In spite of his awesome talent and humble nature, Utah Jazz guard Donovan Mitchell often finds himself the target of a small, but vocal contingent of detractors on NBA Twitter. The brunt of them come from Philly and/or Boston (and it’s not hard to figure out why), and, man, have they have been busy lately with Mitchell and Team USA struggling to a seventh-place finish at the FIBA World Cup.

Their chirping aside, though, Mitchell had a really strong run overall in the tournament. Over eight games (all starts) he put up 13 points, five assists, four boards and one steal per contest. He also shot the ball at a healthy clip, connecting on 47 percent of his shots and 41 percent from 3-point range.

In his 217 minutes on the floor, the Americans outscored the opposition by 96 points.

He played so well, in fact, and was such a strong representative for USA Basketball on and off the floor that he may have put himself in position to snag a spot on the 2020 US Olympic team.

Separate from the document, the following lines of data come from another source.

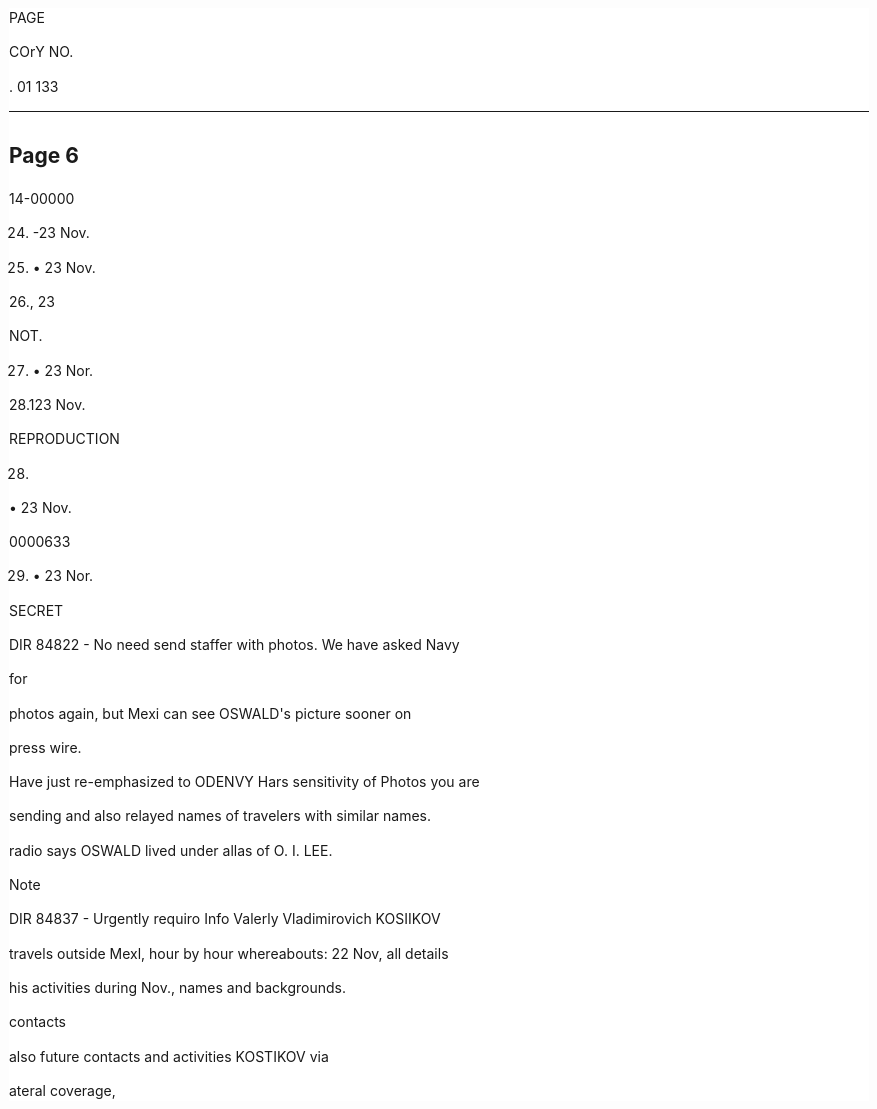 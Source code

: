PAGE

COrY NO.

. 01 133

---

## Page 6

14-00000

24. -23 Nov.

25. • 23 Nov.

26., 23

NOT.

27. • 23 Nor.

28.123 Nov.

REPRODUCTION

28.

• 23 Nov.

0000633

29. • 23 Nor.

SECRET

DIR 84822 - No need send staffer with photos. We have asked Navy

for

photos again, but Mexi can see OSWALD's picture sooner on

press wire.

Have just re-emphasized to ODENVY Hars sensitivity of Photos you are

sending and also relayed names of travelers with similar names.

radio says OSWALD lived under allas of O. I. LEE.

Note

DIR 84837 - Urgently requiro Info Valerly Vladimirovich KOSIIKOV

travels outside Mexl, hour by hour whereabouts: 22 Nov, all details

his activities during Nov., names and backgrounds.

contacts

also future contacts and activities KOSTIKOV via

ateral coverage,
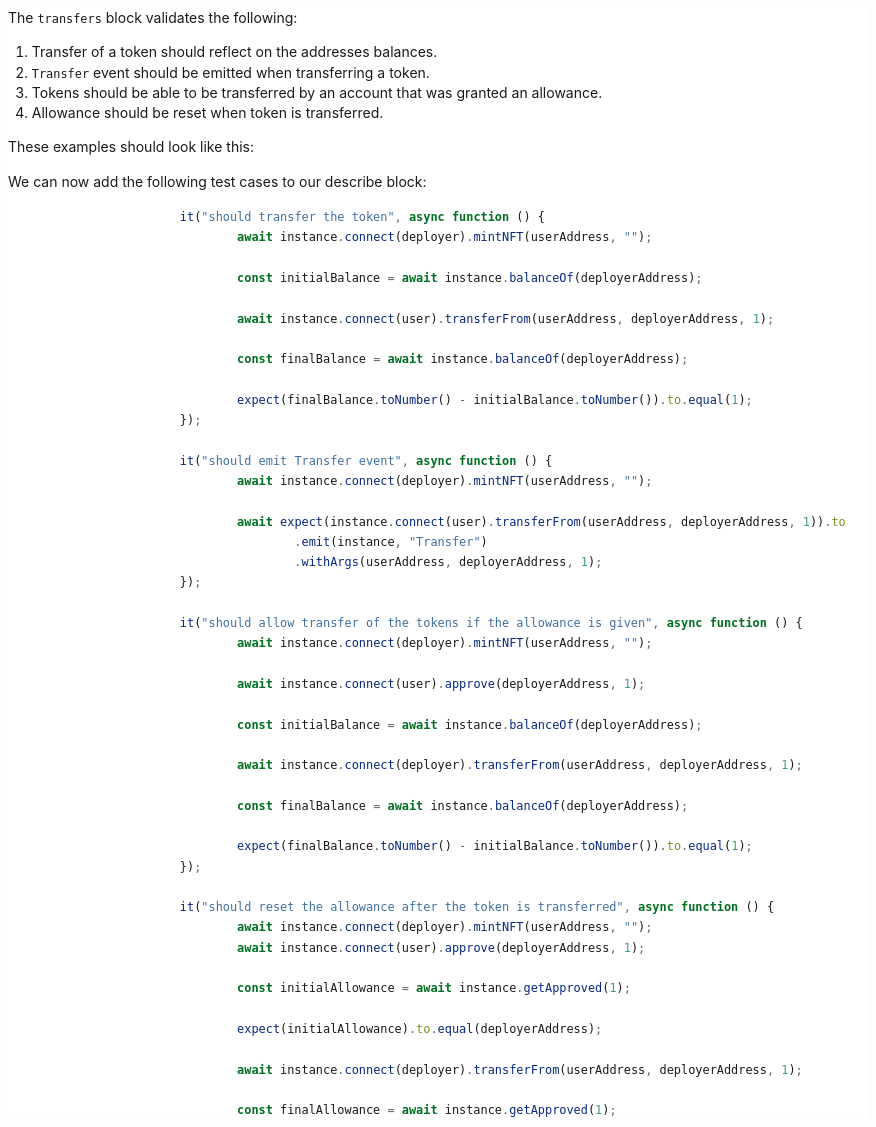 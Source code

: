The `transfers` block validates the following:

1. Transfer of a token should reflect on the addresses balances.
2. `Transfer` event should be emitted when transferring a token.
3. Tokens should be able to be transferred by an account that was granted an allowance.
4. Allowance should be reset when token is transferred.

These examples should look like this:

We can now add the following test cases to our describe block:

```javascript
                        it("should transfer the token", async function () {
                                await instance.connect(deployer).mintNFT(userAddress, "");

                                const initialBalance = await instance.balanceOf(deployerAddress);
                                
                                await instance.connect(user).transferFrom(userAddress, deployerAddress, 1);

                                const finalBalance = await instance.balanceOf(deployerAddress);

                                expect(finalBalance.toNumber() - initialBalance.toNumber()).to.equal(1);
                        });

                        it("should emit Transfer event", async function () {
                                await instance.connect(deployer).mintNFT(userAddress, "");

                                await expect(instance.connect(user).transferFrom(userAddress, deployerAddress, 1)).to
                                        .emit(instance, "Transfer")
                                        .withArgs(userAddress, deployerAddress, 1);
                        });

                        it("should allow transfer of the tokens if the allowance is given", async function () {
                                await instance.connect(deployer).mintNFT(userAddress, "");

                                await instance.connect(user).approve(deployerAddress, 1);

                                const initialBalance = await instance.balanceOf(deployerAddress);

                                await instance.connect(deployer).transferFrom(userAddress, deployerAddress, 1);

                                const finalBalance = await instance.balanceOf(deployerAddress);

                                expect(finalBalance.toNumber() - initialBalance.toNumber()).to.equal(1);
                        });

                        it("should reset the allowance after the token is transferred", async function () {
                                await instance.connect(deployer).mintNFT(userAddress, "");
                                await instance.connect(user).approve(deployerAddress, 1);

                                const initialAllowance = await instance.getApproved(1);

                                expect(initialAllowance).to.equal(deployerAddress);

                                await instance.connect(deployer).transferFrom(userAddress, deployerAddress, 1);

                                const finalAllowance = await instance.getApproved(1);

```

It’s a notion that would have seemed incredibly unlikely just a few, short months ago, but the Jazz star has seemingly inserted himself into the conversation over the last several weeks. At the least, it looks like he’s impressing the right people. Namely, USA Basketball’s director Jerry Colangelo.

SI’s Chris Mannix spoke with Colangelo about the state of USA Basketball this week and, to put it mildly, he’s not content to register a similar result at next year’s Olympics in Tokyo. And while sending a more talented team to the Games will be crucial to that success, the former Phoenix Suns owner may not be turning over the entire team.

In fact, Mitchell looks to be on the possible shortlist of players who have a leg up for roster spots.

Writes Mannix —

He has a deep appreciation for the players that committed to play in the World Cup, suggesting that there were “2-3 players” who likely punched their tickets to Tokyo. Kemba Walker, Team USA’s leading scorer, is probably one. Donovan Mitchell, who singlehandedly kept the U.S. team in the game against France, is another. Colangelo also went out of his way to praise Marcus Smart, a defensive menace who can guard multiple positions.

That report would seem to indicate that Mitchell is a real possibility for next summer. And while much of the American focus for the World Cup was on who didn’t show up, Mitchell was showing up for his country in a big, bad way (Twitter trolls be damned).

Next: Utah Jazz: Caleb Manser’s 2019-20 NBA win-loss predictions

Team USA needs players of his production (and dedication) if they want to climb back to the tap of the mountain next year.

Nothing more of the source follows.